On 10/03/2023 20:06, Reinette Chatre wrote:
> On 3/8/2023 8:09 AM, James Morse wrote:
>> On 06/03/2023 11:33, James Morse wrote:
>>> On 02/02/2023 23:47, Reinette Chatre wrote:
>>>> On 1/13/2023 9:54 AM, James Morse wrote:
>>>>> x86 is blessed with an abundance of monitors, one per RMID, that can be
>>>>> read from any CPU in the domain. MPAMs monitors reside in the MMIO MSC,
>>>>> the number implemented is up to the manufacturer.

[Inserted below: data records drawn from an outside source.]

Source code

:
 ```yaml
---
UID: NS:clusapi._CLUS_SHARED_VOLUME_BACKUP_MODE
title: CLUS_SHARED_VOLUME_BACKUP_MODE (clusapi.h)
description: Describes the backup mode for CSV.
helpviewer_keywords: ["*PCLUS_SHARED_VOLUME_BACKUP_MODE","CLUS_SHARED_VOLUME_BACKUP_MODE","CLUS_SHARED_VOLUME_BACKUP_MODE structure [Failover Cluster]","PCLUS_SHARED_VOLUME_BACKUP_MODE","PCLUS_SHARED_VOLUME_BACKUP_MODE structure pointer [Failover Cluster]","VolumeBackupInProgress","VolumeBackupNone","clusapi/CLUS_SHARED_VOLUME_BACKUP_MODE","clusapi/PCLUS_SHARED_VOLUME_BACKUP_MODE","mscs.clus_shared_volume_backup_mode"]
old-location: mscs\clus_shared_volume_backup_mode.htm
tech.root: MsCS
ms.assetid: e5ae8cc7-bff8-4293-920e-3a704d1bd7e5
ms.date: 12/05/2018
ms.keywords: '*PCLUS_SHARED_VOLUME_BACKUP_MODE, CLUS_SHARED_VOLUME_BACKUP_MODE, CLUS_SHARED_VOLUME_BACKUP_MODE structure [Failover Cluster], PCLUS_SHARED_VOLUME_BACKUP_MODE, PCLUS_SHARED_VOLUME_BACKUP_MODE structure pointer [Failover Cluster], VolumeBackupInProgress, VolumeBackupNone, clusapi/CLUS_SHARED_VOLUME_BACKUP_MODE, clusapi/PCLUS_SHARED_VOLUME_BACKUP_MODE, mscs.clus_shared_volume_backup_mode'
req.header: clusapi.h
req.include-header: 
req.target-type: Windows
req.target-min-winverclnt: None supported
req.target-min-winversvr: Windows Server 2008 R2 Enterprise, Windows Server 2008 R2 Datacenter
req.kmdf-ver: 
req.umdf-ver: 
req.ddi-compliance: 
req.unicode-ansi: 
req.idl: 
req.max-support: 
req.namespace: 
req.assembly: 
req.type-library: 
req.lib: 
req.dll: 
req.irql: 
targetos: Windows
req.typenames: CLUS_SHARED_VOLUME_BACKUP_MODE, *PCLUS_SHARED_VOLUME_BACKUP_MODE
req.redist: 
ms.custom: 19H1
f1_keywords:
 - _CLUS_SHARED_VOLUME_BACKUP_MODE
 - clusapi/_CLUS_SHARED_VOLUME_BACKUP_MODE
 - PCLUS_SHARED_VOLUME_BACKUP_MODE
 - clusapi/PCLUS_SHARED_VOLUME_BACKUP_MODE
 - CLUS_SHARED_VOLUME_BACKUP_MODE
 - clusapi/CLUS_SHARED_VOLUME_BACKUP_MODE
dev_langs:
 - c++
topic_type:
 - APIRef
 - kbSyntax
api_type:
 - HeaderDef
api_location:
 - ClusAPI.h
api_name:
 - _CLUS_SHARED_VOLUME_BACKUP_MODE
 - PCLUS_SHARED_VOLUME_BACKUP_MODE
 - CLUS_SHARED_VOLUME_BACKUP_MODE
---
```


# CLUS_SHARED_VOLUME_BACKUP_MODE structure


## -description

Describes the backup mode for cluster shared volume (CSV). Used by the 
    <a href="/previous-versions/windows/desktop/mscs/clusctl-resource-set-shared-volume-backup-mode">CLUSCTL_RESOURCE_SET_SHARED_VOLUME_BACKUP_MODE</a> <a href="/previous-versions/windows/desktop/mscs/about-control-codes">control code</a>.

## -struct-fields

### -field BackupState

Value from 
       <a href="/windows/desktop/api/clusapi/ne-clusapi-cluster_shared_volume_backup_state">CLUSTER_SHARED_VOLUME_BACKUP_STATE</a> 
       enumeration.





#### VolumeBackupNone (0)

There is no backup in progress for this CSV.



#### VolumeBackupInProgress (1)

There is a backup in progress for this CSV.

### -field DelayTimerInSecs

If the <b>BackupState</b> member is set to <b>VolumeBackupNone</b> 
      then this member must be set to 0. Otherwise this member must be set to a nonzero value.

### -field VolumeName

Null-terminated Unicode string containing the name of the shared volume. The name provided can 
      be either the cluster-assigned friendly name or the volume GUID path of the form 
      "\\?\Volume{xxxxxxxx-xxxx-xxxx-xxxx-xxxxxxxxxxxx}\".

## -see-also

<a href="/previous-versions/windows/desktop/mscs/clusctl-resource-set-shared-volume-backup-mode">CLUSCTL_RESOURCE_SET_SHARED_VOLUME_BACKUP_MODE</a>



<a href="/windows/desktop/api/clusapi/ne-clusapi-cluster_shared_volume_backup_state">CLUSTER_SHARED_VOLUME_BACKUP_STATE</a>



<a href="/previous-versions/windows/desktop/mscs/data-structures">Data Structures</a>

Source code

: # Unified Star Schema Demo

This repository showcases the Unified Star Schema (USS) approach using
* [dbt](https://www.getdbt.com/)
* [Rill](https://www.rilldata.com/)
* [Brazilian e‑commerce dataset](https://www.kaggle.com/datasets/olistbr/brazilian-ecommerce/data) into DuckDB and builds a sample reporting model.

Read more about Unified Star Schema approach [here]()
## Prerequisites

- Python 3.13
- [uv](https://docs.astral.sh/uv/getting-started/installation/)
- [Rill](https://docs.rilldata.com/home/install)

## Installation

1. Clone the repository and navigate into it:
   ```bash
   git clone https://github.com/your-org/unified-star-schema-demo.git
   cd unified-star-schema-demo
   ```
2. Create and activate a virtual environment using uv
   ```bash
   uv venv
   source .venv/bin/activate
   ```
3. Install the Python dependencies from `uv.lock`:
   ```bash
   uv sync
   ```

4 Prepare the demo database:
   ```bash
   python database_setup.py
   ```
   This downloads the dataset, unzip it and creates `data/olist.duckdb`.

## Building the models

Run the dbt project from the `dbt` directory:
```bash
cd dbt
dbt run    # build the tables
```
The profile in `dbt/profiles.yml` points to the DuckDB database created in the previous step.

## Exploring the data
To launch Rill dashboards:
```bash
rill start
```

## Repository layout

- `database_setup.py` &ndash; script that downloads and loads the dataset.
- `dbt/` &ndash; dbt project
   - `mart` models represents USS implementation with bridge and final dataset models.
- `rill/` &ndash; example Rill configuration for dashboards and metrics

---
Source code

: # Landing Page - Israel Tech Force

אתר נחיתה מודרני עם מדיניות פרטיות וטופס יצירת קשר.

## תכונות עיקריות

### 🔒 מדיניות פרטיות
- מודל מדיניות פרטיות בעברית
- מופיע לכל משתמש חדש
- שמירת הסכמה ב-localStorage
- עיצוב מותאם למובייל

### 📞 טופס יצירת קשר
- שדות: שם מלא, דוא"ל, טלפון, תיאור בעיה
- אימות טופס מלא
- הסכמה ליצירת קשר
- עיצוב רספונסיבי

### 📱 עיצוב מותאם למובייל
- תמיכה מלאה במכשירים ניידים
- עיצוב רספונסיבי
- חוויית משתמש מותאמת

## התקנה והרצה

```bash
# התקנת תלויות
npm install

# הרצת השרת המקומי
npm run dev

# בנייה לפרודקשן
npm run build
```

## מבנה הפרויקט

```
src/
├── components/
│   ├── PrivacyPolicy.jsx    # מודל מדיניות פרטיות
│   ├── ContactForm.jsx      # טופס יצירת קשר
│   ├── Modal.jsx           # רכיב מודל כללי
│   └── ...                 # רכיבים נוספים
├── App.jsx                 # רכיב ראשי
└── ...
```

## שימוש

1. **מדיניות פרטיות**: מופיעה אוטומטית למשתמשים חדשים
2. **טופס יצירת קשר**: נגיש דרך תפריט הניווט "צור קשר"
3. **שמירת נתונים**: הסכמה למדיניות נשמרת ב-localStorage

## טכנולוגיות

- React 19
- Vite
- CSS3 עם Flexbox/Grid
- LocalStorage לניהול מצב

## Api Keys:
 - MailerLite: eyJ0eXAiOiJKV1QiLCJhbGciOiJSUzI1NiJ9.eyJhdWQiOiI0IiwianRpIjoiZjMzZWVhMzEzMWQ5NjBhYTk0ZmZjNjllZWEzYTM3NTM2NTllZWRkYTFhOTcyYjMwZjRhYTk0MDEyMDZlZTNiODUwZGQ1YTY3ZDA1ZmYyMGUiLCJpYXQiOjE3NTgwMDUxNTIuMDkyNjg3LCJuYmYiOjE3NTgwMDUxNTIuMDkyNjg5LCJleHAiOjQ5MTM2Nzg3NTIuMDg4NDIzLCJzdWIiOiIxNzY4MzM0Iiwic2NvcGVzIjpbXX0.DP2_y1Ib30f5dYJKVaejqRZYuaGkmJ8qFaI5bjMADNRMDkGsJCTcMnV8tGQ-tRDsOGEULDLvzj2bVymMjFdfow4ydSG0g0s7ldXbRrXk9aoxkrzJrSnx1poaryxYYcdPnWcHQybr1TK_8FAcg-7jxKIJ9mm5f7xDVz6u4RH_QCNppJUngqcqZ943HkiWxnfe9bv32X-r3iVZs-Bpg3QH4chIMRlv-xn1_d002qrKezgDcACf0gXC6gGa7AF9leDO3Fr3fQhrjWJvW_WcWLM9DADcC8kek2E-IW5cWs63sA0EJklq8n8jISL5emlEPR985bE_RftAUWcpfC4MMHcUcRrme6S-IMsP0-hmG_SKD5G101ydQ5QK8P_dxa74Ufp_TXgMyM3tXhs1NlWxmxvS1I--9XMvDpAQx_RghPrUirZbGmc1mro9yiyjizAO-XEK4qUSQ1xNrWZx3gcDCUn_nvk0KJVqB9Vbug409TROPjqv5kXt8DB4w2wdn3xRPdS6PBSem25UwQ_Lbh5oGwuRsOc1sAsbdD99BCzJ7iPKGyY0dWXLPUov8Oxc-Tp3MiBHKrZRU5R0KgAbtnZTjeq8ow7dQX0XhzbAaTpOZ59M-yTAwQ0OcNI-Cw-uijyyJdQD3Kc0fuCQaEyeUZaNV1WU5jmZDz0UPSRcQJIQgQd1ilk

This means when there are
>>>>> fewer monitors than needed, they need to be allocated and freed.
>>>>>
>>>>> Worse, the domain may be broken up into slices, and the MMIO accesses
>>>>> for each slice may need performing from different CPUs.
>>>>>
>>>>> These two details mean MPAMs monitor code needs to be able to sleep, and
>>>>> IPI another CPU in the domain to read from a resource that has been sliced.
>>>>>
>>>>> mon_event_read() already invokes mon_event_count() via IPI, which means
>>>>> this isn't possible.
>>>>>
>>>>> Change mon_event_read() to schedule mon_event_count() on a remote CPU and
>>>>> wait, instead of sending an IPI. This function is only used in response to
>>>>> a user-space filesystem request (not the timing sensitive overflow code).
>>>>>
>>>>> This allows MPAM to hide the slice behaviour from resctrl, and to keep
>>>>> the monitor-allocation in monitor.c.
>>
>>>>> diff --git a/arch/x86/kernel/cpu/resctrl/ctrlmondata.c b/arch/x86/kernel/cpu/resctrl/ctrlmondata.c
>>>>> index 1df0e3262bca..4ee3da6dced7 100644
>>>>> --- a/arch/x86/kernel/cpu/resctrl/ctrlmondata.c
>>>>> +++ b/arch/x86/kernel/cpu/resctrl/ctrlmondata.c
>>>>> @@ -542,7 +545,7 @@ void mon_event_read(struct rmid_read *rr, struct rdt_resource *r,
>>>>> rr->val = 0;
>>>>> rr->first = first;
>>>>>
>>>>> - smp_call_function_any(&d->cpu_mask, mon_event_count, rr, 1);
>>>>> + smp_call_on_cpu(cpumask_any(&d->cpu_mask), mon_event_count, rr, false);
>>>
>>>> This would be problematic for the use cases where single tasks are run on
>>>> adaptive-tick CPUs. If an adaptive-tick CPU is chosen to run the function then
>>>> it may never run. Real-time environments are target usage of resctrl (with examples
>>>> in the documentation).
>>>
>>> Interesting. I can't find an IPI wakeup under smp_call_on_cpu() ... I wonder what else
>>> this breaks!
>>>
>>> Resctrl doesn't consider the nohz-cpus when doing any of this work, or when setting up the
>>> limbo or overflow timer work.
>>>
>>> I think the right thing to do here is add some cpumask_any_housekeeping() helper to avoid
>>> nohz-full CPUs where possible, and fall back to an IPI if all the CPUs in a domain are
>>> nohz-full.
>>>
>>> Ideally cpumask_any() would do this but it isn't possible without allocating memory.
>>> If I can reproduce this problem, ...
>>
>> ... I haven't been able to reproduce this.
>>
>> With "nohz_full=1 isolcpus=nohz,domain,1" on the command-line I can still
>> smp_call_on_cpu() on cpu-1 even when its running a SCHED_FIFO task that spins in
>> user-space as much as possible.
>>
>> This looks to be down to "sched: RT throttling activated", which seems to be to prevent RT
>> CPU hogs from blocking kernel work. From Peter's comments at [0], it looks like running
>> tasks 100% in user-space isn't a realistic use-case.
>>
>> Given that, I think resctrl should use smp_call_on_cpu() to avoid interrupting a nohz_full
>> CPUs, and the limbo/overflow code should equally avoid these CPUs. If work does get
>> scheduled on those CPUs, it is expected to run eventually.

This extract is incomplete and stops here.